Tuesday, November 18, 2014
Galleria Exhibit Hall (Hilton Atlanta)
Ashley Mikolajczyk1, Mark Zappi1, William Holmes2 and Rafael Hernandez1, (1)Department of Chemical Engineering, University of Louisiana at Lafayette, Lafayette, LA, (2)Energy Institute, University of Louisiana at Lafayette, Lafayette, LA

Lipids are essential compounds in the production of bio-based diesels and other valuable chemicals. Lipids are often disposed into waters resulting in the production of vast quantities of wastewaters containing appreciable levels of lipids.  Examples include both municipal and industrial wastewaters.
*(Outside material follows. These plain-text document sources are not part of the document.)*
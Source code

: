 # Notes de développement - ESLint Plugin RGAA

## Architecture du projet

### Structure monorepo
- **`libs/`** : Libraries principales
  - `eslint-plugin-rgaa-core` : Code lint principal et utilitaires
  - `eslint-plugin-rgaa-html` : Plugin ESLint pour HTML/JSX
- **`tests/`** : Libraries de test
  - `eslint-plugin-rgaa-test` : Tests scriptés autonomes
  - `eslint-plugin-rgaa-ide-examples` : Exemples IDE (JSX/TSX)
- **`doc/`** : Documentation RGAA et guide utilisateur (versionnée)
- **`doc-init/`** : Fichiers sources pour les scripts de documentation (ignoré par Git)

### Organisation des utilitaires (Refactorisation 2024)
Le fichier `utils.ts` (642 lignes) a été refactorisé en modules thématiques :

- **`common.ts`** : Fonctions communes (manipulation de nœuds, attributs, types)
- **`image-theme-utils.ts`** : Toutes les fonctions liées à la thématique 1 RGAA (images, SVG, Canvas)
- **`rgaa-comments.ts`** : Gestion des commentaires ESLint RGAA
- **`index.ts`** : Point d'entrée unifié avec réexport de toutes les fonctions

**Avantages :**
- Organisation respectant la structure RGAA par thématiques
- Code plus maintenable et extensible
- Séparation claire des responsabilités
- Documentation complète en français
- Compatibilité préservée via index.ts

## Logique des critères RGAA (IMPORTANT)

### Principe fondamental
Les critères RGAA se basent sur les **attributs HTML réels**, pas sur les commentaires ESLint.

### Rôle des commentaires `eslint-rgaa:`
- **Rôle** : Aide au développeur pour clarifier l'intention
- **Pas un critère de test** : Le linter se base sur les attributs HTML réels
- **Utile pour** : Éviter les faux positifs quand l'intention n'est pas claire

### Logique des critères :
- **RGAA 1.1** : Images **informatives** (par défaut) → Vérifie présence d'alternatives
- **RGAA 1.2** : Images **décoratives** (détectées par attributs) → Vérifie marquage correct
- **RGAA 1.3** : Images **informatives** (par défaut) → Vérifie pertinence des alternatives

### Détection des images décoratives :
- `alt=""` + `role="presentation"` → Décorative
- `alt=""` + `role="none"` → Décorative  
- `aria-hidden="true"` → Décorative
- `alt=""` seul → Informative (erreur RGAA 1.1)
The oil and grease (lipid)  content of these wastewaters depends on the source of the wastewater (food processing vs. slaughter houses vs. municipal wastes); however, they typically  range from 50 mg/L to 8,000 mg/L as fats, oils, and grease (FOG).   Additionally, the chemical makeup of the lipids in these wastewaters can vary in terms of percent C-C saturation, free fatty acid content, phosphorous content, and carbon backbone branching – all of which greatly impact the end-use options and overall value of the lipids.  Generally, these wastewaters are treated biologically or chemically and the lipids are simply degraded within these processes.  The end result is that highly valuable lipids are literally wasted each day, and in fact, money is being expended to treat these wasted lipids as opposed to generating a profit from them.  Another interesting source of lipids within aqueous media is when lipids are generated by cultivated oleaginous organisms that extra-cellularly release the lipids into fermentation broths.  Examples organisms that have been proven to release lipids include Saccharomyces cerevisiae and Escherichia coli which can be cultivated for extracellular lipid secretion into the fermentation broth.  However, there are currently very limited proven, cost-effective options for recovering these free lipids (whether it is in wastewaters or fermentation broths).  Hence, a study was initiated by our team to evaluate economically and technically viable methods to capture free lipids and fatty acids that can be found in wastewaters and/or fermentation broths.  This presentation will focus on processes indicating promise with preliminary results being discussed on the evaluation of some of the selected options along with profiles of the types of free lipids identified.